Frederic Kerrest for Fast Company | @FastCompany
Are you sure you need to raise more capital? Outside investment can help, but sometimes saying “no” to more money is exactly what your business needs to grow.
“Raising capital can build the foundation for a sustainable, long-term business, but sometimes building a cash flow business or raising a small amount of money with the goal of selling is the best course of action for the company.”
Corinne Purtill for Quartz | @qz
Berkshire-Hathaway’s absence of a company-wide quarterly target isn’t just for the sake of simplicity. It’s also a way to reinforce the company’s emphasis on ethics.
“What starts as an ‘innocent’ fudge in order to not disappoint ‘the Street’—say, trade-loading at quarter-end, turning a blind eye to rising insurance losses, or drawing down a ‘cookie-jar’ reserve—can become the first step toward full-fledged fraud.”
PYMNTS | @pymnts
Accounts payable departments often reach a certain level of performance and then get stuck there. But by embracing technology and looking at how it can create efficiency and growth within the business, stagnation can be prevented.
“The bigger goal is 100 percent straight-through processing — optimizing actions that would have once happened through a manual process that will now flow through electronically, without any manual work required.”

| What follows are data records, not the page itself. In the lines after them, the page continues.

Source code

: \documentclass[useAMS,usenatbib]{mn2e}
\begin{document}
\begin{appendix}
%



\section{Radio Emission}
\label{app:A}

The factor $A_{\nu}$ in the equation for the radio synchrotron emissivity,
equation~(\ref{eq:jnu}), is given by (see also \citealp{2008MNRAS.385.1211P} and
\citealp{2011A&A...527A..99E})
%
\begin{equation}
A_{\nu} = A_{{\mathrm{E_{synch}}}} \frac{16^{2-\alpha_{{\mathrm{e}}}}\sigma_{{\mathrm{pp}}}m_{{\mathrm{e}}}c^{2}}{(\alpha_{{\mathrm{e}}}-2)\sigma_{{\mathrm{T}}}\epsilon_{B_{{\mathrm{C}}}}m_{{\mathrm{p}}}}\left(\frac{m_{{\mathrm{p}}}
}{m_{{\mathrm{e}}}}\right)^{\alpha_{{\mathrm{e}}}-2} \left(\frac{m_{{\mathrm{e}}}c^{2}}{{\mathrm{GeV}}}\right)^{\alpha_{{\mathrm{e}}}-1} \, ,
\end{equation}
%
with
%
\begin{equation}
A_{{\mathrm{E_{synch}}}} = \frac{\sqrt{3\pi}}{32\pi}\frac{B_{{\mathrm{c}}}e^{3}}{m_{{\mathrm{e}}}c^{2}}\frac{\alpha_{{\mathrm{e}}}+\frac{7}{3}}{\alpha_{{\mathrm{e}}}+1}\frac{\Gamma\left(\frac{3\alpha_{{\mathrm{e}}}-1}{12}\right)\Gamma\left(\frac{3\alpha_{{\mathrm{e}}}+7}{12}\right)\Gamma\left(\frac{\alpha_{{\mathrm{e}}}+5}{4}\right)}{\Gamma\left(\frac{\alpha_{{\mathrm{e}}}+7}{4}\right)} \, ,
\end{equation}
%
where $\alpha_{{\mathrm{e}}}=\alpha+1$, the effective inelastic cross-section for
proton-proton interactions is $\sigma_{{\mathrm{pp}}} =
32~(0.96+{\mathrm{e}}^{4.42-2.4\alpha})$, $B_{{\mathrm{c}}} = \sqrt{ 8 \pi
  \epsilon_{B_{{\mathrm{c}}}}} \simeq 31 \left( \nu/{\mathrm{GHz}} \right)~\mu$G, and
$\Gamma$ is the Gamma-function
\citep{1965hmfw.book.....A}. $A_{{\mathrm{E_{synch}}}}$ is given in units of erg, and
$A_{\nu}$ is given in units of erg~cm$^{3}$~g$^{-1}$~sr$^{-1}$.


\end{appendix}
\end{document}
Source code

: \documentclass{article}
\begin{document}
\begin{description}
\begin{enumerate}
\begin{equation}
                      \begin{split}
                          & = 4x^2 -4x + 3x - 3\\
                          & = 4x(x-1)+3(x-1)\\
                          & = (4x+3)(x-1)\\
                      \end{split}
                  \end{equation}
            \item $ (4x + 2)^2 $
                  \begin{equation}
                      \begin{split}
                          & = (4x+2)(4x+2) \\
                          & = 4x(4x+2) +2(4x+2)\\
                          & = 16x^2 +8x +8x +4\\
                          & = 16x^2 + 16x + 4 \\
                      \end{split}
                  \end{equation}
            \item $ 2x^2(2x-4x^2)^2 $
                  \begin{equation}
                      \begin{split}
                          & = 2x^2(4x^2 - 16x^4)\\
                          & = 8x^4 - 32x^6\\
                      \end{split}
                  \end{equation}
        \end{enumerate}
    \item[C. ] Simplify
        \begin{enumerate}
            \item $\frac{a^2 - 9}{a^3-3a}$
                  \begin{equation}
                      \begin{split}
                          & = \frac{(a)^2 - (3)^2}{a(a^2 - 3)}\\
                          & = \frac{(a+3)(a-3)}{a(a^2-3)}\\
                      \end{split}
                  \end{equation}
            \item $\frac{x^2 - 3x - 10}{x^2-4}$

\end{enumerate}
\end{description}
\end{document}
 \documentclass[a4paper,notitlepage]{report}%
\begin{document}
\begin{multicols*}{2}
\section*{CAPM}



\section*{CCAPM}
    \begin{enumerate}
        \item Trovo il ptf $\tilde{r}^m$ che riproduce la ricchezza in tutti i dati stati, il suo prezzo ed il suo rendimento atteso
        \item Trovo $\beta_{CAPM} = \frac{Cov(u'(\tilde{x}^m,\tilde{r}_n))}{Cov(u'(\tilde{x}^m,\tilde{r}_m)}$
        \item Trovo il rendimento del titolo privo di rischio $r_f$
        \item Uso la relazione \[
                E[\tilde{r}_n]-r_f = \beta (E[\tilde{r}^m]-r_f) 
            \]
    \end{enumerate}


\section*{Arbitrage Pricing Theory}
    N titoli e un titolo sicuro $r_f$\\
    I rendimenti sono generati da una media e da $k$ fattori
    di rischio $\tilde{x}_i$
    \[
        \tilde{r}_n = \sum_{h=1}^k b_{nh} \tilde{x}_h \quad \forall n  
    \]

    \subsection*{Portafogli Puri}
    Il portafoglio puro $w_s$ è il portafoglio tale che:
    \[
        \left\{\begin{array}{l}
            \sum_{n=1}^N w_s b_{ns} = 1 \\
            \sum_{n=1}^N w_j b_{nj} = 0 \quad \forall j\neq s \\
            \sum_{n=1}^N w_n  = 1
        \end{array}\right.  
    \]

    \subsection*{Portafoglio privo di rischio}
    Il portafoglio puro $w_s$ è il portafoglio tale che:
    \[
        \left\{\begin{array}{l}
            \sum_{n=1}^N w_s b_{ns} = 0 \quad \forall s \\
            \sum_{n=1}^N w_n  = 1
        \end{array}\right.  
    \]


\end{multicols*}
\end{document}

Jamie Lauren Keiles for The New York Times | @nytimes
Snacks in the office kitchen are more than a budget line item; they’ve become the “water cooler” of 21st-century workplaces and a barometer of culture. But will new tax rules impact what snacks companies offer?
“Free snacks belong to a third category of cheap and infrequent perks called de minimis fringe benefits. The I.R.S. doesn’t tax these because, well, it’s tedious to determine their value.”
Josephine McCann for Payments Source | @payments_source
From wasteful spending and duplicate expenses to questionable charges, out-of-policy spending can be costly to a business’s bottom line (not to mention its culture and reputation, if fraud gets out of hand). How can resource-strapped teams stay on top of reviewing expenses?
“Financial teams often resort to randomly sampling 10 percent of submitted expense reports and hope for the best.”
Ian Fraser for Raconteur | @raconteur
Does the future of money mean the end of cash? And if the world goes cashless, what does it mean for banks, businesses, and individuals?
“In a cashless society, money will come with more of a purpose attached. Using so-called smart contracts, these focused currencies will ensure payments are only released if they are being made to a vetted and accredited supplier.”